『さあ、まもなく始まります! 地獄のレースです!』
そんな声が何度も耳の中で響いていた。
目を開けると俺は何かの乗り物の中にいた。前部にハンドルが付いていた。さらには、スイッチやギアチェンジなどが付いていた。ブレーキやアクセルも。ここは運転席のようだ。決して広くはない大きさだ。1人が入れる広さだ。席は鉄製だ。座り心地が悪い。
コックピットから外の景色を見てみた。全ての景色が荒野となっていた。建物が何もなく植物すらなかった。
「一体、ここは・・・・・・」
なぜ、俺はここにいるんだ?
俺の名前は柴崎正樹。27才。職業は普通の会社員だ。
しかし、俺はなぜこんなところにいるんだ? 昨夜の夕食の後にテレビを見ながら、残りの仕事を仕上げていた。その後はベッドで横になり眠りに着いた。それからの事が全く覚えていない。
するとまた放送の声が聞こえてきた。
『早く覚醒して下さい。もうすぐでレースを始めますので』
レース?
何のレースだ?
『どうやら、選手は全員がお目覚めですね。それでは、これよりレースを始めます。
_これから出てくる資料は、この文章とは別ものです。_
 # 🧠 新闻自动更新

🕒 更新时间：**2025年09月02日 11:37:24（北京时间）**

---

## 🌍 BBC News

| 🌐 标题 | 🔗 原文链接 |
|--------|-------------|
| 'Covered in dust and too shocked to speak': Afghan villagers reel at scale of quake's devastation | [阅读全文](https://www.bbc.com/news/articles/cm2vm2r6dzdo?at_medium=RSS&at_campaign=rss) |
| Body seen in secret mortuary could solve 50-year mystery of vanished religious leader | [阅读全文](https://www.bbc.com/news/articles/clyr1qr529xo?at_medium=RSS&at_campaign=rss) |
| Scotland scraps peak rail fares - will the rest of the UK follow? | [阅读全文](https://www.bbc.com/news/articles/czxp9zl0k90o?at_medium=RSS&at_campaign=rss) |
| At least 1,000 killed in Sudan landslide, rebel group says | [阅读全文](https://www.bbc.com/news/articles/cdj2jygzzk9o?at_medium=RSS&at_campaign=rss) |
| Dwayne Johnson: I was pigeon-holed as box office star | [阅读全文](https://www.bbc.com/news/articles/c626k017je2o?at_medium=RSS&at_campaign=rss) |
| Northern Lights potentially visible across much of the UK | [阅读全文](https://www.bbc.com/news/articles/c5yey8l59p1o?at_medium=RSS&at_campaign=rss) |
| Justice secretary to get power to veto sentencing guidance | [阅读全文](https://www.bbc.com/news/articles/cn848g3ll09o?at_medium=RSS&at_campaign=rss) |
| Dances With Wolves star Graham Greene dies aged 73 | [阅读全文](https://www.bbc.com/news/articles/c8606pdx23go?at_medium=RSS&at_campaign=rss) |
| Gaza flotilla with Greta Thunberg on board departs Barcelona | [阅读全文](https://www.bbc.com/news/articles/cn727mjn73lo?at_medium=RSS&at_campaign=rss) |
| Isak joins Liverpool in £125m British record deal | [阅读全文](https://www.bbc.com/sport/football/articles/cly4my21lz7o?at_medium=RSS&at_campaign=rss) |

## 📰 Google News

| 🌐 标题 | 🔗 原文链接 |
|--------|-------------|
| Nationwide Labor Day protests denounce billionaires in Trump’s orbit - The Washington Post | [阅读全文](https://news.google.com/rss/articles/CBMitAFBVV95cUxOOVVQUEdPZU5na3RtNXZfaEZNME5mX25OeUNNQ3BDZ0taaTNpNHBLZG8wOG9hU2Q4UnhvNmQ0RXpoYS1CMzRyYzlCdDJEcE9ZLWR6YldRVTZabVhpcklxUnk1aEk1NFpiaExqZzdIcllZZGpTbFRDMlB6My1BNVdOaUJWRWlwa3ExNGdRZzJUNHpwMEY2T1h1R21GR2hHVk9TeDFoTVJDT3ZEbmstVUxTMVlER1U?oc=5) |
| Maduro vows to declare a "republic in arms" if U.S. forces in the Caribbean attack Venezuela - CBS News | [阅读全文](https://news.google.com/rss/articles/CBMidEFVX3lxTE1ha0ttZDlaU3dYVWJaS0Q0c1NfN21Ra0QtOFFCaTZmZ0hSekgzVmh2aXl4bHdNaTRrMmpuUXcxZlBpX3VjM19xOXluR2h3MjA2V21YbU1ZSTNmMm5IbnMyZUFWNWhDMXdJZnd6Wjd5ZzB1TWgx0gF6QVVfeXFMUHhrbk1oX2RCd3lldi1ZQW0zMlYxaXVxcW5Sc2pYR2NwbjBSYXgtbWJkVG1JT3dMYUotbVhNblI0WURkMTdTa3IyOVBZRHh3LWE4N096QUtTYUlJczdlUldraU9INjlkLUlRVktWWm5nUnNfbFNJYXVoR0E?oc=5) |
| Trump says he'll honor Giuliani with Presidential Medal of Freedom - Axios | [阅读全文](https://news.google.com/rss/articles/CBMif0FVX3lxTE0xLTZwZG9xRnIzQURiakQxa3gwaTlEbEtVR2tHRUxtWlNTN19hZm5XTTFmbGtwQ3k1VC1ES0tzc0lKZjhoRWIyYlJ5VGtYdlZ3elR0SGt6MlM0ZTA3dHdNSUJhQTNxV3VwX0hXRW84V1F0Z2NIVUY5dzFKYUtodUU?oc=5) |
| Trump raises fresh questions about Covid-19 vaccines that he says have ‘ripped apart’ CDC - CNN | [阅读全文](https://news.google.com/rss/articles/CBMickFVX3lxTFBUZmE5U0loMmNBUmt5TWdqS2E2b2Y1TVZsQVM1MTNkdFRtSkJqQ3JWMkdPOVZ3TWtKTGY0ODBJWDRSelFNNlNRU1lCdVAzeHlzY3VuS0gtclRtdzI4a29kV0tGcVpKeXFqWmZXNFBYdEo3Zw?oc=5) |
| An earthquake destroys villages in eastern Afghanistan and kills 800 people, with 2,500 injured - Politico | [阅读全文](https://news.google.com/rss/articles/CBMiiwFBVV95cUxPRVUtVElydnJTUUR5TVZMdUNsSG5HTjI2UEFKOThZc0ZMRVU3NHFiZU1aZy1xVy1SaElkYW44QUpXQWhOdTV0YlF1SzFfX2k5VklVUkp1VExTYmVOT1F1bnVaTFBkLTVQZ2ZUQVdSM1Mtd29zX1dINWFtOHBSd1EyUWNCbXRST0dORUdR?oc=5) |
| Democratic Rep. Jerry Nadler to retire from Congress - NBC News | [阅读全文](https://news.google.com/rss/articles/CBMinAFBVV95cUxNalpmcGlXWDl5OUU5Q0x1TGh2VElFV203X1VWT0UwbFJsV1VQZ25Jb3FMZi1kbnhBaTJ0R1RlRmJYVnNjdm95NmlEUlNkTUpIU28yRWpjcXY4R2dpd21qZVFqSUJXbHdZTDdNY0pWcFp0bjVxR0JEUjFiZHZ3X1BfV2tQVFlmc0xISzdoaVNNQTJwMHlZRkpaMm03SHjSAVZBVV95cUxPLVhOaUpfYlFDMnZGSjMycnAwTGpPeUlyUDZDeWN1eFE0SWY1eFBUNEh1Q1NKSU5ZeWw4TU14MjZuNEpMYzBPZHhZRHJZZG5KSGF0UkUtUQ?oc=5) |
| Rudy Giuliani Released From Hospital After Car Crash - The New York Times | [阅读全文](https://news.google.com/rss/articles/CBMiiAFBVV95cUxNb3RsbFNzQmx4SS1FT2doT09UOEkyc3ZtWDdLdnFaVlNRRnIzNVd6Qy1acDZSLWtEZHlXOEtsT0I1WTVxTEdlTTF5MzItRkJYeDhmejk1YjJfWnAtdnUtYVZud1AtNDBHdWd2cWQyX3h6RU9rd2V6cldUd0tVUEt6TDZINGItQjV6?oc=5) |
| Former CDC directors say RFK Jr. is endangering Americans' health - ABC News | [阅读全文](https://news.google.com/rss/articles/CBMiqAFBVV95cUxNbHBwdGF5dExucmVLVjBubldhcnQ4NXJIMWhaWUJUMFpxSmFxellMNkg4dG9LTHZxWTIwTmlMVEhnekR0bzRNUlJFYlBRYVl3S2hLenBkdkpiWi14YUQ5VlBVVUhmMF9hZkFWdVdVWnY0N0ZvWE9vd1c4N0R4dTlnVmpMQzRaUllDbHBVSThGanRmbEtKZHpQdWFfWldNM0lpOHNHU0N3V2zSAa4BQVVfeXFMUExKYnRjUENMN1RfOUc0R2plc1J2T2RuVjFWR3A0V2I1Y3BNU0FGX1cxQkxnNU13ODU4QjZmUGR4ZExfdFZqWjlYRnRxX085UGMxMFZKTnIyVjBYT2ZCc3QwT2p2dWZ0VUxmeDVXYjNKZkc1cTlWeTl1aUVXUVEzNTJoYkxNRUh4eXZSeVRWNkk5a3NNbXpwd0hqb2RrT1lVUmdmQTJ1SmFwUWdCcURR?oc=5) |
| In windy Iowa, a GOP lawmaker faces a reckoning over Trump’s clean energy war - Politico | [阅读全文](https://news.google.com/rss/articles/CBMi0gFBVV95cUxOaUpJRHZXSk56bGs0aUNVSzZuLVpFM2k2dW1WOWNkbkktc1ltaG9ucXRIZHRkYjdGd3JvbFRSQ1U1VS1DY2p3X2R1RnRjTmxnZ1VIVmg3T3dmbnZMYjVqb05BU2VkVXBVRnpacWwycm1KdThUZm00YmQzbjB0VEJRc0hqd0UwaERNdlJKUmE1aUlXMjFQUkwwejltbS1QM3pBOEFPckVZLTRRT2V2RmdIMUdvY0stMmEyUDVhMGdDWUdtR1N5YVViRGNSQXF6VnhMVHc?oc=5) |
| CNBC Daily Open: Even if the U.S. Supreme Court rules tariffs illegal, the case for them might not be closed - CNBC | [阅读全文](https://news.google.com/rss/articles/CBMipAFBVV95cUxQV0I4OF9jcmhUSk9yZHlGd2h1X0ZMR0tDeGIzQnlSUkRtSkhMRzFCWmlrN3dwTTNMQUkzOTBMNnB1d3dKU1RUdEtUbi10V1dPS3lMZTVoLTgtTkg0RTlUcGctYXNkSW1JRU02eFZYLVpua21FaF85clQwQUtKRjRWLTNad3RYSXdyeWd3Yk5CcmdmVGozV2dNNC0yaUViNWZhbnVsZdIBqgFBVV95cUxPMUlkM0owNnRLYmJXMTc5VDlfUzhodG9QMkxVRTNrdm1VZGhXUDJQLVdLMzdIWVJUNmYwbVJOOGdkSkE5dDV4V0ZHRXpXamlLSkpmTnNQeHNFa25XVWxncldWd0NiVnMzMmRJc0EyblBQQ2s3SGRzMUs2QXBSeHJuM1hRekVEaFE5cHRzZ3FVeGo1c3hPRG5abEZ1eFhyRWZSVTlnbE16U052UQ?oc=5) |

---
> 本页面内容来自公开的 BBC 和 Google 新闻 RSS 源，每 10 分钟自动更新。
選手の皆さまは準備をして下さい』
「何を言っているんだ?」 放送の声は俺の言葉など無視して、レースの説明を始めた。
『選手の皆さま。お手元の液晶モニターをご覧下さい。モニターの右端に上空から撮られた画像が映っています』
狭い室内で液晶モニターを探す。
「あ」
モニターは前部に埋め込まれていた。とても小さな画面であった。そこには荒野の上で横一列にたくさんの乗り物があった。
『選手は全員で247名。国籍は様々。優勝すれば自由の身になります』
自由の身? 一体どういう事だ?
俺は何者かに誘拐されたのか? しかし、よくたくさんの人間を集めたものだ。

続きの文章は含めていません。